Tsatsralt-Od B, Takahashi M, Nishizawa T, Inoue J, Ulaankhuu D, Okamoto H
Division of Virology, Department of Infection and Immunity, Jichi Medical School, Tochigi-Ken, Japan.
Arch Virol. 2005 Dec;150(12):2513-28. doi: 10.1007/s00705-005-0590-1. Epub 2005 Jul 14.

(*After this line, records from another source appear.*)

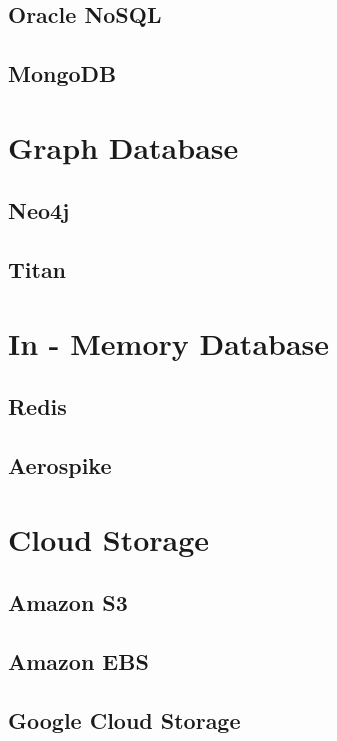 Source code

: \subsection{Oracle NoSQL}
\subsection{MongoDB}

\section{Graph Database}

\subsection{Neo4j}
\subsection{Titan}







\section{In - Memory Database}

\subsection{Redis}
\subsection{Aerospike}

\section{Cloud Storage}

\subsection{Amazon S3}
\subsection{Amazon EBS}
\subsection{Google Cloud Storage} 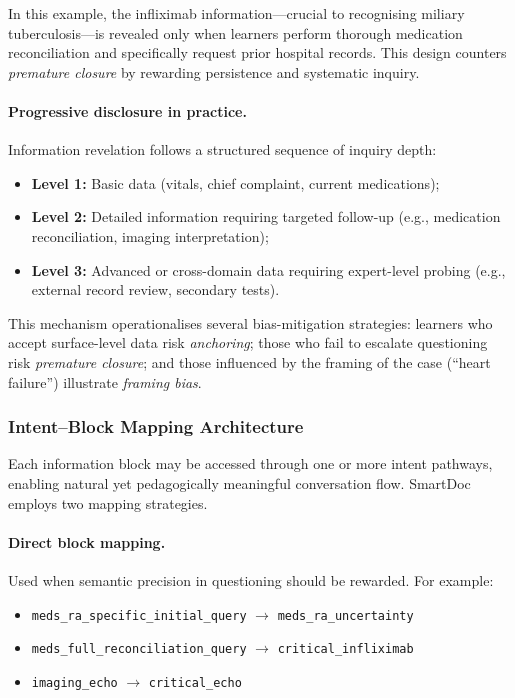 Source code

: In this example, the infliximab information—crucial to recognising miliary
tuberculosis—is revealed only when learners perform thorough medication reconciliation
and specifically request prior hospital records.  
This design counters \textit{premature closure} by rewarding persistence and systematic
inquiry.

\paragraph{Progressive disclosure in practice.}
Information revelation follows a structured sequence of inquiry depth:

\begin{itemize}
  \item \textbf{Level 1:} Basic data (vitals, chief complaint, current medications);
  \item \textbf{Level 2:} Detailed information requiring targeted follow-up
  (e.g., medication reconciliation, imaging interpretation);
  \item \textbf{Level 3:} Advanced or cross-domain data requiring expert-level probing
  (e.g., external record review, secondary tests).
\end{itemize}

This mechanism operationalises several bias-mitigation strategies:
learners who accept surface-level data risk \textit{anchoring};
those who fail to escalate questioning risk \textit{premature closure};
and those influenced by the framing of the case (``heart failure'')
illustrate \textit{framing bias}.

\subsubsection{Intent–Block Mapping Architecture}

Each information block may be accessed through one or more intent pathways,
enabling natural yet pedagogically meaningful conversation flow.
SmartDoc employs two mapping strategies.

\paragraph{Direct block mapping.}
Used when semantic precision in questioning should be rewarded.
For example:

\begin{itemize}
  \item \texttt{meds\_ra\_specific\_initial\_query} $\rightarrow$ \texttt{meds\_ra\_uncertainty}
  \item \texttt{meds\_full\_reconciliation\_query} $\rightarrow$ \texttt{critical\_infliximab}
  \item \texttt{imaging\_echo} $\rightarrow$ \texttt{critical\_echo}
\end{itemize}

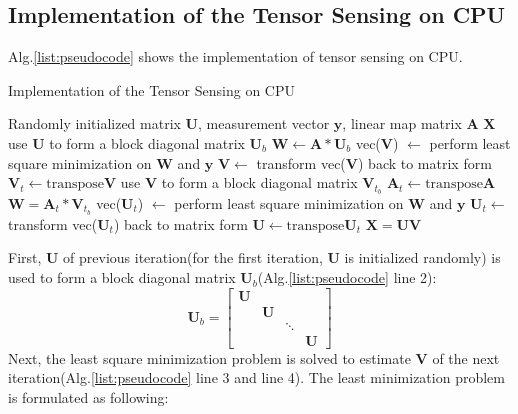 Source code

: \documentclass[futureinternet,article,submit,moreauthors,pdftex,10pt,a4paper]{Definitions/mdpi}
\theoremstyle{plain}
\theoremstyle{definition}
\theoremstyle{remark}
\begin{document}
\subsection{Implementation of the Tensor Sensing on CPU}
Alg.\ref{list:pseudocode} shows the implementation of tensor sensing on CPU. 
\begin{algorithm}
\caption{Implementation of the Tensor Sensing on CPU}
\label{list:pseudocode}
\begin{algorithmic}[1]
    \Require Randomly initialized matrix $\mathbf{U}$, measurement vector $\mathbf{y}$, linear map matrix $\mathbf{A}$
    \Ensure $\mathbf{X}$
        \State use $\mathbf{U}$ to form a block diagonal matrix $\mathbf{U}_b$
        \State $\mathbf{W}\gets \mathbf{A} \ast \mathbf{U}_{b}$
        \State vec($\mathbf{V}$) $\gets$ perform least square minimization on $\mathbf{W}$ and $\mathbf{y}$
        \State $\mathbf{V} \gets$  transform vec($\mathbf{V}$) back to matrix form
        \State $\mathbf{V}_t \gets \text{transpose} \mathbf{V}$
        \State use $\mathbf{V}$ to form a block diagonal matrix $\mathbf{V}_{t_b}$
        \State $\mathbf{A}_t \gets \text{transpose} \mathbf{A}$
        \State $\mathbf{W} = \mathbf{A}_t \ast \mathbf{V}_{t_{b}}$
        \State vec($\mathbf{U}_t$) $\gets$ perform least square minimization on $\mathbf{W}$ and $\mathbf{y}$
        \State $\mathbf{U}_t \gets$  transform vec($\mathbf{U}_t$) back to matrix form
        \State $\mathbf{U} \gets \text{transpose} \mathbf{U}_t$
    \EndFor
    \State \Return $\mathbf{X} = \mathbf{U} \mathbf{V}$
    \end{algorithmic}
    \end{algorithm}
    First, $\mathbf{U}$ of previous iteration(for the first iteration, $\mathbf{U}$ is initialized randomly) is used to form a block diagonal matrix $\mathbf{U}_b$(Alg.\ref{list:pseudocode} line 2):
    \begin{equation}
        \label{eqa:diag}
        \mathbf{U}_b = 
        \begin{bmatrix}
            \mathbf{U} & & & \\
            & \mathbf{U} & & \\
            & & \ddots & \\
            & & & \mathbf{U}
        \end{bmatrix}
    \end{equation}
    Next, the least square minimization problem is solved to estimate $\mathbf{V}$ of the next iteration(Alg.\ref{list:pseudocode} line 3 and line 4). The least minimization problem is formulated as following:
\end{document}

Serum samples obtained from 289 first-time and 114 repeat donors at the Blood Center of Mongolia (MBC) were tested for serological and molecular markers of hepatitis B virus (HBV), hepatitis C virus (HCV), and hepatitis delta virus (HDV) infections. Among the 403 blood donors, 33 (8.2%), 21 (5.2%), and 27 (6.7%) tested positive for hepatitis B surface antigen (HBsAg) and/or HBV DNA, HCV RNA, and HDV RNA, respectively. Collectively, 55 donors were viremic for one or more of these viruses, and included 54 first-time donors (18.7%) and 1 repeat donor (0.9%) (P < 0.0001). One discrepant case with HBsAg detectable only at MBC was negative for HBsAg, HBV DNA and anti-HBc in this study. Four donors who were HCV-viremic in this study were negative for anti-HCV by the MBC method. Further efforts to increase the sensitivity and specificity of the currently-used tests are urgently required in Mongolia. Three donors who were positive for anti-HBc and anti-HDV but negative for HBsAg, had both HBV DNA and HDV RNA. This suggests that introduction of a new anti-HDV serological test is useful for not only HDV screening but also HBV screening of anti-HBc-positive, HBsAg negative donors, considering a possibility of viral interference by coexisting HDV.
对从蒙古血液中心(MBC)的289名首次献血者和114名再次献血者采集的血清样本进行了乙型肝炎病毒(HBV)、丙型肝炎病毒(HCV)和丁型肝炎病毒(HDV)感染的血清学和分子标志物检测。在这403名献血者中,分别有33名(8.2%)、21名(5.2%)和27名(6.7%)的乙型肝炎表面抗原(HBsAg)和/或HBV DNA、HCV RNA和HDV RNA检测呈阳性。总体而言,55名献血者感染了这些病毒中的一种或多种,其中包括54名首次献血者(18.7%)和1名再次献血者(0.9%)(P<0.0001)。本研究中有1例仅在MBC可检测到HBsAg的不一致病例,其HBsAg、HBV DNA和抗-HBc均为阴性。本研究中4名HCV病毒血症献血者采用MBC方法检测抗-HCV为阴性。蒙古迫切需要进一步努力提高目前所用检测方法的敏感性和特异性。3名抗-HBc和抗-HDV阳性但HBsAg阴性的献血者同时检测到HBV DNA和HDV RNA。这表明,考虑到HDV共存可能产生的病毒干扰,引入新的抗-HDV血清学检测不仅有助于HDV筛查,也有助于抗-HBc阳性、HBsAg阴性献血者的HBV筛查。